Required action:
Copy out each line containing "کنند" from the entries below.
---
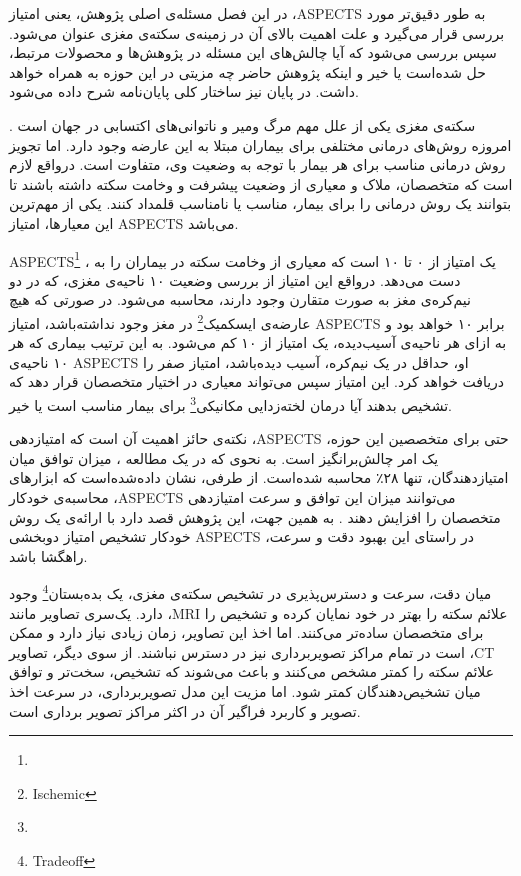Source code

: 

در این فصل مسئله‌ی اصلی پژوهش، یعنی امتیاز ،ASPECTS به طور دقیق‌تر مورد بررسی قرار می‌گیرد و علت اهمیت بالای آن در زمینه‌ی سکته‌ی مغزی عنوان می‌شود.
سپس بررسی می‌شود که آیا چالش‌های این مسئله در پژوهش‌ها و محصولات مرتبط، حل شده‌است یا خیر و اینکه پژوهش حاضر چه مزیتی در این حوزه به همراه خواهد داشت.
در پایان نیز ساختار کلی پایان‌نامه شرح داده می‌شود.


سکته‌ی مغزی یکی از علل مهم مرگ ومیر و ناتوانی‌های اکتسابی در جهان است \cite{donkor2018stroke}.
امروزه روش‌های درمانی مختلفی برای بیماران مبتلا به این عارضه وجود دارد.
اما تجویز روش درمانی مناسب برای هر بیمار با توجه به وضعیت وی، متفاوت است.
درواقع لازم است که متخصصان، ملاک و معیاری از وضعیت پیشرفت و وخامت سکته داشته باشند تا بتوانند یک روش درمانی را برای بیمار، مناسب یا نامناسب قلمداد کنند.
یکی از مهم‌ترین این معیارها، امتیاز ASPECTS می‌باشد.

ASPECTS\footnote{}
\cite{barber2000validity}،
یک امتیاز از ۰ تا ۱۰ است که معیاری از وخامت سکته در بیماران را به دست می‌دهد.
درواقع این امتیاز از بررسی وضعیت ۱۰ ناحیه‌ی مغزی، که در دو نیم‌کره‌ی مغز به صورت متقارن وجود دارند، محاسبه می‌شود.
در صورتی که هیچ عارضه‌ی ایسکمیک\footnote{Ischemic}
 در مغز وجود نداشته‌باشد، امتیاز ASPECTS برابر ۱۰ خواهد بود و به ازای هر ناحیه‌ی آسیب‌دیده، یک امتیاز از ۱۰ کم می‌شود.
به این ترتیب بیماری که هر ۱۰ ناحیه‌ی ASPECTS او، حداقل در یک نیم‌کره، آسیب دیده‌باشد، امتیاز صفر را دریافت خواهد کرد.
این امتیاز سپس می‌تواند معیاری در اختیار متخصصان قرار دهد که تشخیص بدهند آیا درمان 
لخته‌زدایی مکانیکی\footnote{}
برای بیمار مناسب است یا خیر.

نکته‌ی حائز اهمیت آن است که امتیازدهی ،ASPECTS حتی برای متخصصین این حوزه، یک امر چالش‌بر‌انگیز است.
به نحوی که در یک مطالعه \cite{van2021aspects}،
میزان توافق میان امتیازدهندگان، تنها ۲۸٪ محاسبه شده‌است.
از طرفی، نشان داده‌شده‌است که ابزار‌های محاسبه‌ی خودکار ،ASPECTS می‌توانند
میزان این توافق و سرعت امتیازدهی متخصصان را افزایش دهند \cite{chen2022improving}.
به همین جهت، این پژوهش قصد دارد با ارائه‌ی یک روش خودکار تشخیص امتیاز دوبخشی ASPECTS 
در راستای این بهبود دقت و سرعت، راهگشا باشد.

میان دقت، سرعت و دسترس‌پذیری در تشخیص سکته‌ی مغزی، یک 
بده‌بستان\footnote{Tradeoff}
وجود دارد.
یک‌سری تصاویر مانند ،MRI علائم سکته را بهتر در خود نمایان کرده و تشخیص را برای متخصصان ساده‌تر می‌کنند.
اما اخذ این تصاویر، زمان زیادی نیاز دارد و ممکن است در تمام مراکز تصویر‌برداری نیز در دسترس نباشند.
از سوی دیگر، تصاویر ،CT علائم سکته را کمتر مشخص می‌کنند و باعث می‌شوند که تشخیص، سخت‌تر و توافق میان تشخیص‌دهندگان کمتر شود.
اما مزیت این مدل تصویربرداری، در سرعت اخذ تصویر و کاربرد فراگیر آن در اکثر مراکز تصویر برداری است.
---
Exercise response:
درواقع لازم است که متخصصان، ملاک و معیاری از وضعیت پیشرفت و وخامت سکته داشته باشند تا بتوانند یک روش درمانی را برای بیمار، مناسب یا نامناسب قلمداد کنند.
یک‌سری تصاویر مانند ،MRI علائم سکته را بهتر در خود نمایان کرده و تشخیص را برای متخصصان ساده‌تر می‌کنند.
از سوی دیگر، تصاویر ،CT علائم سکته را کمتر مشخص می‌کنند و باعث می‌شوند که تشخیص، سخت‌تر و توافق میان تشخیص‌دهندگان کمتر شود.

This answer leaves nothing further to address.